• Ohio Dormant Mineral Act Decision Appealed to US Supreme Court
  • January 19, 2017 | Authors: William Beckley; Jeffrey R. Huntsberger; Michael W. Wise
  • Law Firm: McDonald Hopkins LLC - Cleveland Office
  • Many hoped the Ohio Supreme Court’s decision in Corban v. Chesapeake Exploration, L.L.C. would bring some certainty to the status of the law in the Utica Shale play. Instead, it appears to have created more questions - some of which have now been posed to the U.S. Supreme Court.

    The Ohio Supreme Court decision in Walker v. Shondrick-Nau has been appealed to the U.S. Supreme Court. (--- Ohio St.3d ---, 2016-Ohio-5793, --- N.E.3d ---) In Walker, the Ohio Supreme Court held that a claim to preserve a mineral interest filed within 60 days of notice of intent to declare the interest abandoned was sufficient to preserve that interest. In so holding, the court relied on its contemporaneous decision in Corban, where it held that the 1989 version of the Dormant Mineral Act (DMA) was not self-executing, and that the 2006 version of the DMA applies to all claims asserted after June 30, 2006.

    The Ohio Supreme Court’s decision reversed the 7th District Court of Appeals, which held that the 1989 DMA was self-executing, and therefore the mineral interest merged with the surface on March 22, 1992. (Walker v.
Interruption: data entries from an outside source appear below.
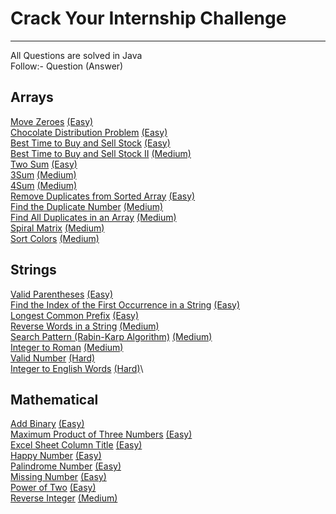 # Crack Your Internship Challenge
---
All Questions are solved in Java\
Follow:- Question (Answer)

## Arrays
[Move Zeroes](https://leetcode.com/problems/move-zeroes/description/) [(Easy)](/Arrays/Move%20Zeroes(Easy).txt)\
[Chocolate Distribution Problem](https://practice.geeksforgeeks.org/problems/chocolate-distribution-problem3825/1) [(Easy)](/Arrays/Chocolate%20Distribution%20Problem(Easy).txt)\
[Best Time to Buy and Sell Stock](https://leetcode.com/problems/move-zeroes/description/) [(Easy)](/Arrays/Best%20Time%20to%20Buy%20and%20Sell%20Stock(Easy).txt)\
[Best Time to Buy and Sell Stock II](https://leetcode.com/problems/best-time-to-buy-and-sell-stock-ii/description/) [(Medium)](/Arrays/Best%20Time%20to%20Buy%20and%20Sell%20Stock%20II(Medium).txt)\
[Two Sum](https://leetcode.com/problems/two-sum/description/) [(Easy)](/Arrays/Two%20Sum(Easy).txt)\
[3Sum](https://leetcode.com/problems/3sum/description/) [(Medium)](/Arrays/3Sum(Medium).txt)\
[4Sum](https://leetcode.com/problems/4sum/description/) [(Medium)](/Arrays/4Sum(Medium).txt)\
[Remove Duplicates from Sorted Array](https://leetcode.com/problems/remove-duplicates-from-sorted-array/description/) [(Easy)](/Arrays/Remove%20Duplicates%20from%20Sorted%20Array(Easy).txt)\
[Find the Duplicate Number](https://leetcode.com/problems/find-the-duplicate-number/description/) [(Medium)](/Arrays/Find%20the%20Duplicate%20Number(Medium).txt)\
[Find All Duplicates in an Array](https://leetcode.com/problems/find-the-duplicate-number/description/) [(Medium)](/Arrays/Find%20All%20Duplicates%20in%20an%20Array(Medium).txt)\
[Spiral Matrix](https://leetcode.com/problems/spiral-matrix/description/) [(Medium)](/Arrays/Spiral%20Matrix(Medium).txt)\
[Sort Colors](https://leetcode.com/problems/sort-colors/description/) [(Medium)](/Arrays/Sort%20Colors(Medium).txt)

## Strings
[Valid Parentheses](https://leetcode.com/problems/valid-parentheses/description/) [(Easy)](/Strings/Valid%20Parentheses(Easy).txt)\
[Find the Index of the First Occurrence in a String](https://leetcode.com/problems/find-the-index-of-the-first-occurrence-in-a-string/description/) [(Easy)](/Strings/Find%20the%20Index%20of%20the%20First%20Occurrence%20in%20a%20String(Easy).txt)\
[Longest Common Prefix](https://leetcode.com/problems/longest-common-prefix/description/) [(Easy)](/Strings/Longest%20Common%20Prefix(Easy).txt)\
[Reverse Words in a String](https://leetcode.com/problems/reverse-words-in-a-string/description/) [(Medium)](/Strings/Reverse%20Words%20in%20a%20String(Medium).txt)\
[Search Pattern (Rabin-Karp Algorithm)](https://practice.geeksforgeeks.org/problems/31272eef104840f7430ad9fd1d43b434a4b9596b/1) [(Medium)](/Strings/Search%20Pattern%20(Rabin-Karp%20Algorithm)(Medium).txt)\
[Integer to Roman](https://leetcode.com/problems/integer-to-roman/description/) [(Medium)](/Strings/Integer%20to%20Roman(Medium).txt)\
[Valid Number](https://leetcode.com/problems/valid-number/description/) [(Hard)](/Strings/Valid%20Number(Hard).txt)\
[Integer to English Words](https://leetcode.com/problems/integer-to-english-words/description/) [(Hard)](/Strings/Integer%20to%20English%20Words(Hard).txt)\

## Mathematical
[Add Binary](https://leetcode.com/problems/add-binary/description/) [(Easy)](/Mathematical/Add%20Binary(Easy).txt)\
[Maximum Product of Three Numbers](https://leetcode.com/problems/maximum-product-of-three-numbers/description/) [(Easy)](/Mathematical/Maximum%20Product%20of%20Three%20Numbers(Easy).txt)\
[Excel Sheet Column Title](https://leetcode.com/problems/excel-sheet-column-title/description/) [(Easy)](/Mathematical/Excel%20Sheet%20Column%20Title(Easy).txt)\
[Happy Number](https://leetcode.com/problems/happy-number/description/) [(Easy)](/Mathematical/Happy%20Number(Easy).txt)\
[Palindrome Number](https://leetcode.com/problems/palindrome-number/description/) [(Easy)](/Mathematical/Palindrome%20Number(Easy).txt)\
[Missing Number](https://leetcode.com/problems/missing-number/description/) [(Easy)](/Mathematical/Missing%20Number(Easy).txt)\
[Power of Two](https://leetcode.com/problems/power-of-two/description/) [(Easy)](/Mathematical/Power%20of%20Two(Easy).txt)\
[Reverse Integer](https://leetcode.com/problems/reverse-integer/description/) [(Medium)](/Mathematical/Reverse%20Integer(Medium).txt)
Shondrick-Nau, 7th Dist. Jefferson No. 13NO402, 2014-Ohio-1499)

    The petition for writ of certiorari filed by Walker presents two questions for review:
    1. When a property interest has vested pursuant to a lawful statutory enactment of a state legislature, does the Due Process Clause to the Federal Constitution preclude the retroactive application of a later-enacted, statutory amendment which destroys such interest?
    2. When a property interest, vested pursuant to a lawful statutory enactment of a state legislature, has been conveyed by contract in the form of a deed of conveyance, does the Contracts Clause to the Federal Constitution preclude the retroactive application of a later-enacted, statutory amendment which destroys such interest?
    Notably, the Ohio Supreme Court in Corban found that surface owners were not vested with a property interest under the 1989 DMA, but rather they merely possessed a conclusive presumption of abandonment of the minerals. Thus, the court held that, “the conclusive presumption of abandonment was only an evidentiary device,” and “evidentiary rules (such as the conclusive presumption established by the 1989 law) are procedural in nature and therefore changing them does not alter a vested substantive right.” The U.S. Supreme Court’s determination on whether to grant certiorari could well hinge on whether it makes the same distinction.

    The interpretation and application of the DMA is one of the most important considerations for the oil and gas industry when operating in Ohio. The Corban decision dramatically swung the interpretation of the DMA in favor of the owners of ancient mineral severances. If the U.S. Supreme Court determines that the 1989 DMA automatically vested surface owners with a property right, we will see an equally seismic shift back to the benefit of the surface owners.

    The response to the petition is due by Jan. 18, 2017.